▶ INSTRUCTIONS TO FOLLOW
Copy all lines holding the word "soporte" from the entries.

[Saved entries]

--- START ---

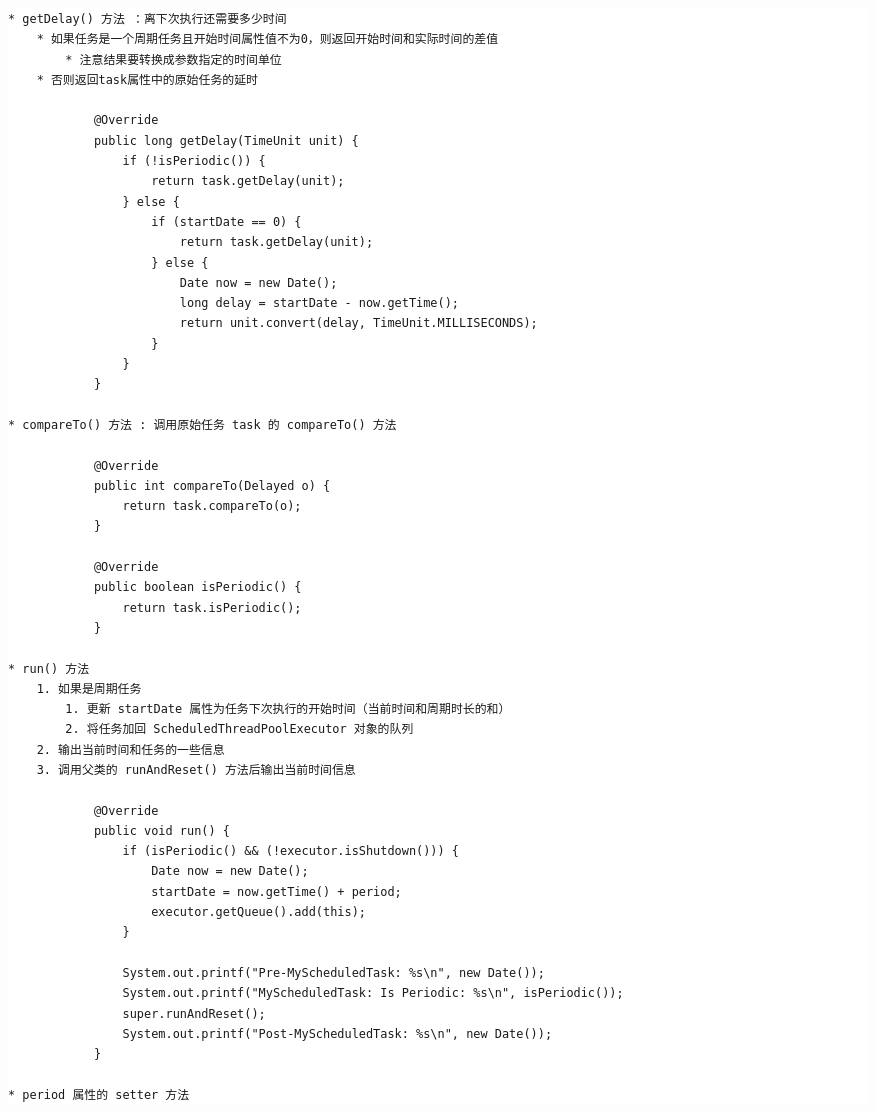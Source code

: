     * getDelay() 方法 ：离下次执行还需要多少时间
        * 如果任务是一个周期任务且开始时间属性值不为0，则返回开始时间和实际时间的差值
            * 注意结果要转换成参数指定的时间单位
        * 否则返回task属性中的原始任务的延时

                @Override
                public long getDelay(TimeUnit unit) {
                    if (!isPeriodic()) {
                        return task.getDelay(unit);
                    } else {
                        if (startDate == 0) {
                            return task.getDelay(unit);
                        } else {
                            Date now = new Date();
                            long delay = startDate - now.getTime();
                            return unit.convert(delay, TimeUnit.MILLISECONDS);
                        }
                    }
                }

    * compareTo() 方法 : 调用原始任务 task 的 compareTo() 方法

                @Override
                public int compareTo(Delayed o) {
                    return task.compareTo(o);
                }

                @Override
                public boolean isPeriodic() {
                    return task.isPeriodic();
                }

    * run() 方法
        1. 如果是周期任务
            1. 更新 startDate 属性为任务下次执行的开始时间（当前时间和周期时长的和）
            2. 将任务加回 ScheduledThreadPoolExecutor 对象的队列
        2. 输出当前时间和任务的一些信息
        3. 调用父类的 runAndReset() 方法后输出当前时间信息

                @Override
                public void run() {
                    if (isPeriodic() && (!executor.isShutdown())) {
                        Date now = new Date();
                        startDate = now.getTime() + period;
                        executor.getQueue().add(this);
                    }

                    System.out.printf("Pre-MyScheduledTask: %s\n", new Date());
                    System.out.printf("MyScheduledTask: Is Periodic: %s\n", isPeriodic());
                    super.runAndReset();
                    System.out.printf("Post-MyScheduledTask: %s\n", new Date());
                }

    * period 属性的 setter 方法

--- END ---
--- START ---

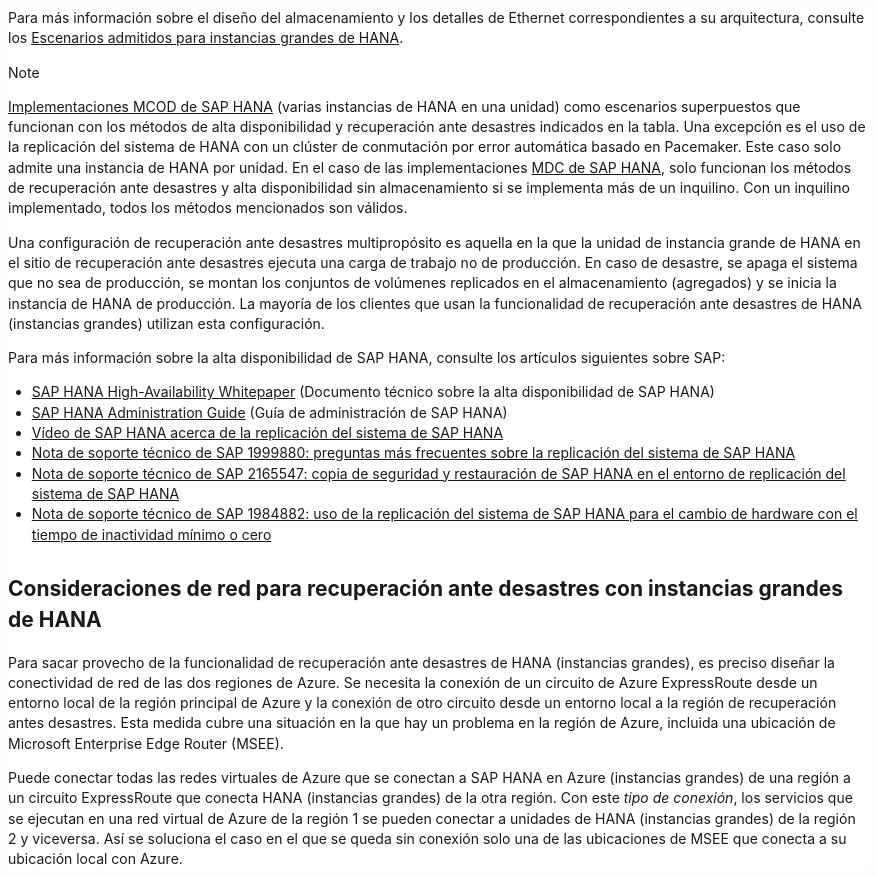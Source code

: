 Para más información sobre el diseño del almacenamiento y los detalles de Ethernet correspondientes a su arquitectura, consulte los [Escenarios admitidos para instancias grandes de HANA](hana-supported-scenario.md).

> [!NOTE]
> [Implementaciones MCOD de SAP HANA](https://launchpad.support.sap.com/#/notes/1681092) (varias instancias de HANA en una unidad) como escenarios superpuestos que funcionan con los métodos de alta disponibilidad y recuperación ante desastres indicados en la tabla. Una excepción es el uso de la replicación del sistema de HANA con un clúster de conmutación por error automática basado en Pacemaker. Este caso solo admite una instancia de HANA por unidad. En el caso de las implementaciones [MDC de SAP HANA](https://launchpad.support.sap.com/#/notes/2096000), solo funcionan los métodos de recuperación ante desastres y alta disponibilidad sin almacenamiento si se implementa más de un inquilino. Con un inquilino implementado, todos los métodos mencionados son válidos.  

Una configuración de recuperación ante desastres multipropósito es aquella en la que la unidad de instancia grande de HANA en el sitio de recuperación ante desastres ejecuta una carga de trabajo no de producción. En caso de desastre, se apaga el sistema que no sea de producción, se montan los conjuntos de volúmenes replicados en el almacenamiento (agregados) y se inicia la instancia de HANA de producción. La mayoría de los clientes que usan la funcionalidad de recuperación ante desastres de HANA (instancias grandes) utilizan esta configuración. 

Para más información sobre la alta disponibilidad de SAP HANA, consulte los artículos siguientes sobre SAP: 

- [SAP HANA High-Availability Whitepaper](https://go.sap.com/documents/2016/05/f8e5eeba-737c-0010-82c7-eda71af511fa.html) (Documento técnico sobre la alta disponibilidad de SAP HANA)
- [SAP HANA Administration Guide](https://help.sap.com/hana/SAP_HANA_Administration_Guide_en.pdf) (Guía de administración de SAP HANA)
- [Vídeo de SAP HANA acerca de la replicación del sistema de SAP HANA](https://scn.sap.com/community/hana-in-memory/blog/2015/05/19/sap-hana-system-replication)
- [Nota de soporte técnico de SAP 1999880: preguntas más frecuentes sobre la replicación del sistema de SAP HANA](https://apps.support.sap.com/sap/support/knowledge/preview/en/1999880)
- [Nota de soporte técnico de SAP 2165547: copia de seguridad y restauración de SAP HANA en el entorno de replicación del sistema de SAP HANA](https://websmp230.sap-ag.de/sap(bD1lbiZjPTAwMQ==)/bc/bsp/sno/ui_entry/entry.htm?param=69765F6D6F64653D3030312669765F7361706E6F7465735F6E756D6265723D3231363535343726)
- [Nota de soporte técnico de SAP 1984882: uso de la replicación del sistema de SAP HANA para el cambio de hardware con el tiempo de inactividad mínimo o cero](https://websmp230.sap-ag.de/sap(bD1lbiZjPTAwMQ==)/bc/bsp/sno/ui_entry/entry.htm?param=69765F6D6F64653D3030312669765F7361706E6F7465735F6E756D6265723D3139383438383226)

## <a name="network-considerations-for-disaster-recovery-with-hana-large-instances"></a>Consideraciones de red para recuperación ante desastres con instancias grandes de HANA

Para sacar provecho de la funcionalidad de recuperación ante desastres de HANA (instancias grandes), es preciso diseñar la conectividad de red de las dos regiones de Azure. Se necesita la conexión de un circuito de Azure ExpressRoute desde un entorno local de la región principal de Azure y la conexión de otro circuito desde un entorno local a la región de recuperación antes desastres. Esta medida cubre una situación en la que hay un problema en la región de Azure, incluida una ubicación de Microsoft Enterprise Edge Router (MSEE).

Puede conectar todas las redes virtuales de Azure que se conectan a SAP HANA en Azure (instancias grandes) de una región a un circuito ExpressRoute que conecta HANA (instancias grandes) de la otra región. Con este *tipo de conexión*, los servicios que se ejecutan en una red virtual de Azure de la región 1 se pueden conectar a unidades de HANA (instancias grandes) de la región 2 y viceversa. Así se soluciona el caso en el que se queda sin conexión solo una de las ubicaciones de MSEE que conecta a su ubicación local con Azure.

--- END ---

▶ RESPONSE TO THIS TASK
- [Nota de soporte técnico de SAP 1999880: preguntas más frecuentes sobre la replicación del sistema de SAP HANA](https://apps.support.sap.com/sap/support/knowledge/preview/en/1999880)
- [Nota de soporte técnico de SAP 2165547: copia de seguridad y restauración de SAP HANA en el entorno de replicación del sistema de SAP HANA](https://websmp230.sap-ag.de/sap(bD1lbiZjPTAwMQ==)/bc/bsp/sno/ui_entry/entry.htm?param=69765F6D6F64653D3030312669765F7361706E6F7465735F6E756D6265723D3231363535343726)
- [Nota de soporte técnico de SAP 1984882: uso de la replicación del sistema de SAP HANA para el cambio de hardware con el tiempo de inactividad mínimo o cero](https://websmp230.sap-ag.de/sap(bD1lbiZjPTAwMQ==)/bc/bsp/sno/ui_entry/entry.htm?param=69765F6D6F64653D3030312669765F7361706E6F7465735F6E756D6265723D3139383438383226)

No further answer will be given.